Liske, longtime host of the Flint Coney Resource site, says Flint-style sauce–originally made with ground beef heart, was first developed by Macedonian restaurateur Simion  (Sam) Petcieff Brayan in 1924 for his Flint’s Original Coney Island restaurant. 

Says Liske, “Brayan was the one who contracted with Koegel Meat Company to make the coney [hotdog] they still make today, also contracting with Abbott’s Meat company to make the sauce.” Abbott’s still makes Brayan’s 1919 sauce available to restaurants through Koegel. 

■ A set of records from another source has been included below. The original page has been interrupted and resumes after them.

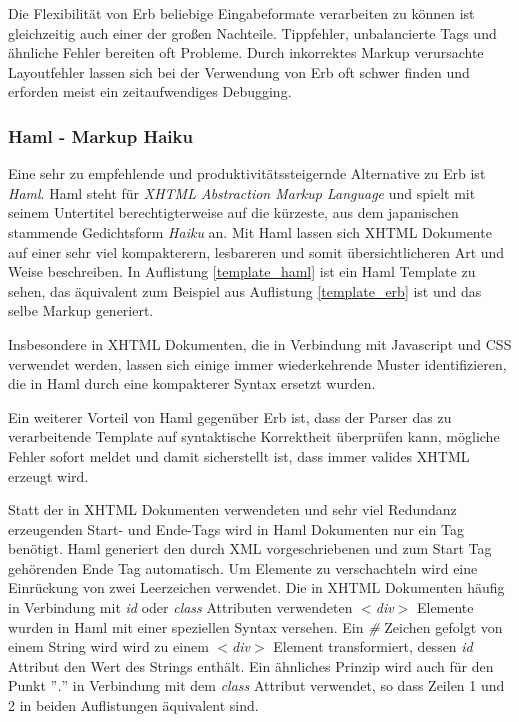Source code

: 

Die Flexibilität von Erb beliebige Eingabeformate verarbeiten zu
können ist gleichzeitig auch einer der großen Nachteile. Tippfehler,
unbalancierte Tags und ähnliche Fehler bereiten oft Probleme. Durch
inkorrektes Markup verursachte Layoutfehler lassen sich bei der
Verwendung von Erb oft schwer finden und erforden meist ein
zeitaufwendiges Debugging.

\subsubsection{Haml - Markup Haiku}

Eine sehr zu empfehlende und produktivitätssteigernde Alternative zu
Erb ist \textit{Haml}. Haml steht für \textit{XHTML Abstraction Markup
  Language} und spielt mit seinem Untertitel berechtigterweise auf die
kürzeste, aus dem japanischen stammende Gedichtsform \textit{Haiku}
an. Mit Haml lassen sich XHTML Dokumente auf einer sehr viel
kompakterern, lesbareren und somit übersichtlicheren Art und Weise
beschreiben. In Auflistung \ref{template_haml} ist ein Haml Template
zu sehen, das äquivalent zum Beispiel aus Auflistung
\ref{template_erb} ist und das selbe Markup generiert.



Insbesondere in XHTML Dokumenten, die in Verbindung mit Javascript und
CSS verwendet werden, lassen sich einige immer wiederkehrende Muster
identifizieren, die in Haml durch eine kompakterer Syntax ersetzt
wurden.

Ein weiterer Vorteil von Haml gegenüber Erb ist, dass der Parser das
zu verarbeitende Template auf syntaktische Korrektheit überprüfen
kann, mögliche Fehler sofort meldet und damit sicherstellt ist, dass
immer valides XHTML erzeugt wird.

Statt der in XHTML Dokumenten verwendeten und sehr viel Redundanz
erzeugenden Start- und Ende-Tags wird in Haml Dokumenten nur ein Tag
benötigt. Haml generiert den durch XML vorgeschriebenen und zum Start
Tag gehörenden Ende Tag automatisch. Um Elemente zu verschachteln wird
eine Einrückung von zwei Leerzeichen verwendet. Die in XHTML
Dokumenten häufig in Verbindung mit \textit{id} oder \textit{class}
Attributen verwendeten \textit{$<$div$>$} Elemente wurden in Haml mit
einer speziellen Syntax versehen. Ein \textit{\#} Zeichen gefolgt von
einem String wird wird zu einem \textit{$<$div$>$} Element
transformiert, dessen \textit{id} Attribut den Wert des Strings
enthält. Ein ähnliches Prinzip wird auch für den Punkt ''\textit{.}''
in Verbindung mit dem \textit{class} Attribut verwendet, so dass
Zeilen 1 und 2 in beiden Auflistungen äquivalent sind.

Gillie’s Coney Island, a 1985-opened restaurant in Mt. Morris, MI, is a keeper of the Flint-style Coney flame. The restaurant shared a large-volume recipe for Flint-style Coney Island chili in a Michigan Restaurant Association cookbook more than 20 years ago. I’m publishing that recipe with permission here, plus my own smaller-quantity, flavor-focused adaptation made with oil (or lard) instead of melted vegetable shortening, smoked Spanish paprika and granulated garlic. According to Liske, Gillie’s originally used beef heart for its chili, but switched to ground beef for the cookbook version, to make it easier for home cooks. The recipe comes very close to Brayan’s original.